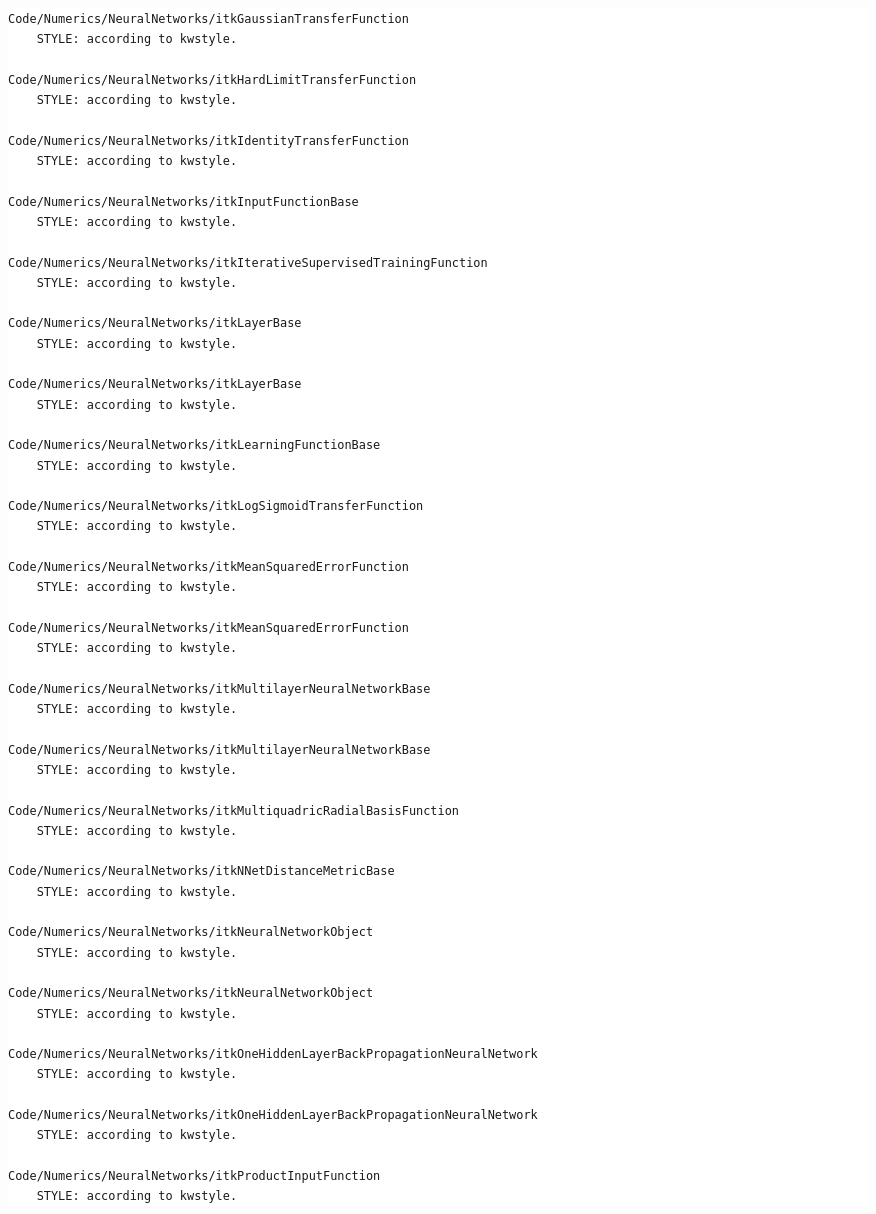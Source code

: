     Code/Numerics/NeuralNetworks/itkGaussianTransferFunction
        STYLE: according to kwstyle.

    Code/Numerics/NeuralNetworks/itkHardLimitTransferFunction
        STYLE: according to kwstyle.

    Code/Numerics/NeuralNetworks/itkIdentityTransferFunction
        STYLE: according to kwstyle.

    Code/Numerics/NeuralNetworks/itkInputFunctionBase
        STYLE: according to kwstyle.

    Code/Numerics/NeuralNetworks/itkIterativeSupervisedTrainingFunction
        STYLE: according to kwstyle.

    Code/Numerics/NeuralNetworks/itkLayerBase
        STYLE: according to kwstyle.

    Code/Numerics/NeuralNetworks/itkLayerBase
        STYLE: according to kwstyle.

    Code/Numerics/NeuralNetworks/itkLearningFunctionBase
        STYLE: according to kwstyle.

    Code/Numerics/NeuralNetworks/itkLogSigmoidTransferFunction
        STYLE: according to kwstyle.

    Code/Numerics/NeuralNetworks/itkMeanSquaredErrorFunction
        STYLE: according to kwstyle.

    Code/Numerics/NeuralNetworks/itkMeanSquaredErrorFunction
        STYLE: according to kwstyle.

    Code/Numerics/NeuralNetworks/itkMultilayerNeuralNetworkBase
        STYLE: according to kwstyle.

    Code/Numerics/NeuralNetworks/itkMultilayerNeuralNetworkBase
        STYLE: according to kwstyle.

    Code/Numerics/NeuralNetworks/itkMultiquadricRadialBasisFunction
        STYLE: according to kwstyle.

    Code/Numerics/NeuralNetworks/itkNNetDistanceMetricBase
        STYLE: according to kwstyle.

    Code/Numerics/NeuralNetworks/itkNeuralNetworkObject
        STYLE: according to kwstyle.

    Code/Numerics/NeuralNetworks/itkNeuralNetworkObject
        STYLE: according to kwstyle.

    Code/Numerics/NeuralNetworks/itkOneHiddenLayerBackPropagationNeuralNetwork
        STYLE: according to kwstyle.

    Code/Numerics/NeuralNetworks/itkOneHiddenLayerBackPropagationNeuralNetwork
        STYLE: according to kwstyle.

    Code/Numerics/NeuralNetworks/itkProductInputFunction
        STYLE: according to kwstyle.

========================================================================

• [Work instruction]: Repeat each record verbatim, pictures excluded.

• [Solution for this task]:
Source code

:     Code/Numerics/NeuralNetworks/itkGaussianTransferFunction
        STYLE: according to kwstyle.

    Code/Numerics/NeuralNetworks/itkHardLimitTransferFunction
        STYLE: according to kwstyle.

    Code/Numerics/NeuralNetworks/itkIdentityTransferFunction
        STYLE: according to kwstyle.

    Code/Numerics/NeuralNetworks/itkInputFunctionBase
        STYLE: according to kwstyle.

    Code/Numerics/NeuralNetworks/itkIterativeSupervisedTrainingFunction
        STYLE: according to kwstyle.

    Code/Numerics/NeuralNetworks/itkLayerBase
        STYLE: according to kwstyle.

    Code/Numerics/NeuralNetworks/itkLayerBase
        STYLE: according to kwstyle.

    Code/Numerics/NeuralNetworks/itkLearningFunctionBase
        STYLE: according to kwstyle.

    Code/Numerics/NeuralNetworks/itkLogSigmoidTransferFunction
        STYLE: according to kwstyle.

    Code/Numerics/NeuralNetworks/itkMeanSquaredErrorFunction
        STYLE: according to kwstyle.

    Code/Numerics/NeuralNetworks/itkMeanSquaredErrorFunction
        STYLE: according to kwstyle.

    Code/Numerics/NeuralNetworks/itkMultilayerNeuralNetworkBase
        STYLE: according to kwstyle.

    Code/Numerics/NeuralNetworks/itkMultilayerNeuralNetworkBase
        STYLE: according to kwstyle.

    Code/Numerics/NeuralNetworks/itkMultiquadricRadialBasisFunction
        STYLE: according to kwstyle.

    Code/Numerics/NeuralNetworks/itkNNetDistanceMetricBase
        STYLE: according to kwstyle.

    Code/Numerics/NeuralNetworks/itkNeuralNetworkObject
        STYLE: according to kwstyle.

    Code/Numerics/NeuralNetworks/itkNeuralNetworkObject
        STYLE: according to kwstyle.

    Code/Numerics/NeuralNetworks/itkOneHiddenLayerBackPropagationNeuralNetwork
        STYLE: according to kwstyle.

    Code/Numerics/NeuralNetworks/itkOneHiddenLayerBackPropagationNeuralNetwork
        STYLE: according to kwstyle.

    Code/Numerics/NeuralNetworks/itkProductInputFunction
        STYLE: according to kwstyle.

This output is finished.